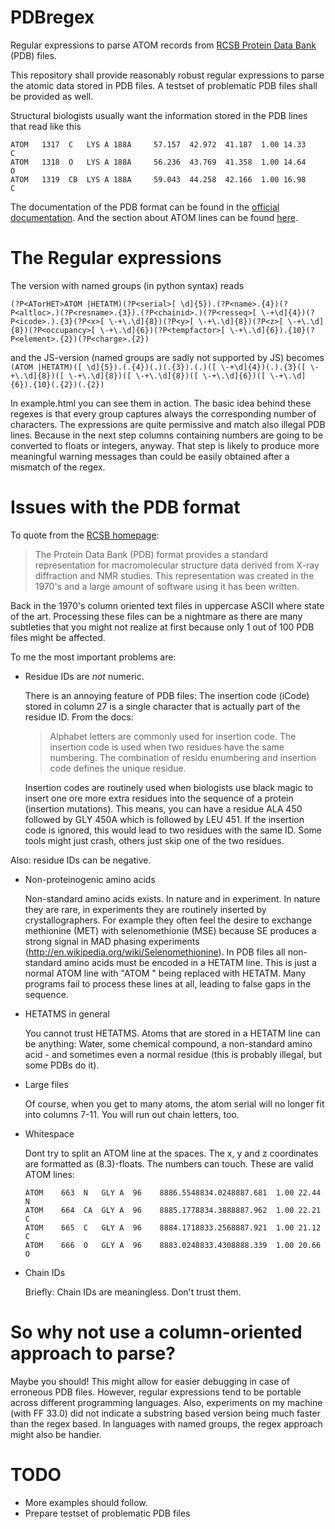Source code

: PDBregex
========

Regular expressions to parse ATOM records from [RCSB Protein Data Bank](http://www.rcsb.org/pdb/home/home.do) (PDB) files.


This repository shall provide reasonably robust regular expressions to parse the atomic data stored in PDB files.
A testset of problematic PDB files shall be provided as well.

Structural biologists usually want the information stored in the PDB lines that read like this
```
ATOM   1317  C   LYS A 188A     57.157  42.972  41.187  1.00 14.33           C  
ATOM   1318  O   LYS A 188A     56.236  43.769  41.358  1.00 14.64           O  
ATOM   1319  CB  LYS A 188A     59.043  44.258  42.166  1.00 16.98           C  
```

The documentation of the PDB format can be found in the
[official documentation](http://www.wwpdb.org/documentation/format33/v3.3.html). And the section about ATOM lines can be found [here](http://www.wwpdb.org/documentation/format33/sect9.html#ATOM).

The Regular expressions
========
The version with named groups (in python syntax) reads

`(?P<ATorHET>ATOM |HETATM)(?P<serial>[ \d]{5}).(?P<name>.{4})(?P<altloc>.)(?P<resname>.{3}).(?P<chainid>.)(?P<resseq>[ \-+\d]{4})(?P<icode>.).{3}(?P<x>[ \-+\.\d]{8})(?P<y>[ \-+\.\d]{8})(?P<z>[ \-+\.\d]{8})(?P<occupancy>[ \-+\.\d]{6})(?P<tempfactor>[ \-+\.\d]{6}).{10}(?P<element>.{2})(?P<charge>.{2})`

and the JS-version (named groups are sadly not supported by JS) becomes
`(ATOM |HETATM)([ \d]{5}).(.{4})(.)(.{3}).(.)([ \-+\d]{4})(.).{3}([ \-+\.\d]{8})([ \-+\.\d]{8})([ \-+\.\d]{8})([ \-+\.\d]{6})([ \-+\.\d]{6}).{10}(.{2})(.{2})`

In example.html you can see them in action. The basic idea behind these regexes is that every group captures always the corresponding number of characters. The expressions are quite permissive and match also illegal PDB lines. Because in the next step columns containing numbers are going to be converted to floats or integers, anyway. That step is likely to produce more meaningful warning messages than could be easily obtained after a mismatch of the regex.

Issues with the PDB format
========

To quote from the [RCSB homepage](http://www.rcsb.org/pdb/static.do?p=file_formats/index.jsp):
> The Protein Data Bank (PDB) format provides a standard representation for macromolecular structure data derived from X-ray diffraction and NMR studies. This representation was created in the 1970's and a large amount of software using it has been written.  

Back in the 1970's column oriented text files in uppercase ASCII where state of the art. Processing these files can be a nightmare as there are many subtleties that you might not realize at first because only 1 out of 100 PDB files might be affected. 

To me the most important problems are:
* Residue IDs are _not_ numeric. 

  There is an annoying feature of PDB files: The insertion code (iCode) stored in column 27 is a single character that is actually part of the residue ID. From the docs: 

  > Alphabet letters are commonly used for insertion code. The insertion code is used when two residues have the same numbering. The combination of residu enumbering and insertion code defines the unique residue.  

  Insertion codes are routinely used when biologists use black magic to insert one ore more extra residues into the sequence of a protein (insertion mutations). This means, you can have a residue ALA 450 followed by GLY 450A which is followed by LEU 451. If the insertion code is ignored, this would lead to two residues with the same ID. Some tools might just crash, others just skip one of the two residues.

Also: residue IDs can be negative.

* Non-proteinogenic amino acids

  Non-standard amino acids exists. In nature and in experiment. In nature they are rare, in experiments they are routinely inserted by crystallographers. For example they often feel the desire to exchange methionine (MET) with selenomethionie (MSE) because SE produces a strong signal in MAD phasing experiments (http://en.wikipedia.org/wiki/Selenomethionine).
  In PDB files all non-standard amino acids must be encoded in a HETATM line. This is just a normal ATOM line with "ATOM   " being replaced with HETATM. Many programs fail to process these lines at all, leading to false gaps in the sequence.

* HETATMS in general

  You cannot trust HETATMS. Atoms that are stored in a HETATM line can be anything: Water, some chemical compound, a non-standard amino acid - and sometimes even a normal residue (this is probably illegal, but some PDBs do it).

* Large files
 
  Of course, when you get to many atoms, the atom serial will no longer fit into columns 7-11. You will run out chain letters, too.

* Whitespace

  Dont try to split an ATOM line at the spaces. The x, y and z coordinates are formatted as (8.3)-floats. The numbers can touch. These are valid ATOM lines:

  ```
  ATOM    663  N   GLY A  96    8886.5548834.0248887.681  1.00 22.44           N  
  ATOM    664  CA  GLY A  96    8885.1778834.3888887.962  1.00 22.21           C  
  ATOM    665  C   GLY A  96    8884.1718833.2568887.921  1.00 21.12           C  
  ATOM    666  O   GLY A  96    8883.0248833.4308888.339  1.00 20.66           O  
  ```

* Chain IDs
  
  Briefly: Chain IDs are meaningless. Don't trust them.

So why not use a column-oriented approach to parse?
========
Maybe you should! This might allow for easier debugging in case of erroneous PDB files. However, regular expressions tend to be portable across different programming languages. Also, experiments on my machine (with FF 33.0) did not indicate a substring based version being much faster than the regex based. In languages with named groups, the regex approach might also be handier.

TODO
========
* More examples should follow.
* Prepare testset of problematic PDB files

--------

Activity → Beginning with the line that contains "So why not use", each line of the records above through the last one must be printed word for word.

Reply to the exercise →
So why not use a column-oriented approach to parse?
========
Maybe you should! This might allow for easier debugging in case of erroneous PDB files. However, regular expressions tend to be portable across different programming languages. Also, experiments on my machine (with FF 33.0) did not indicate a substring based version being much faster than the regex based. In languages with named groups, the regex approach might also be handier.

TODO
========
* More examples should follow.
* Prepare testset of problematic PDB files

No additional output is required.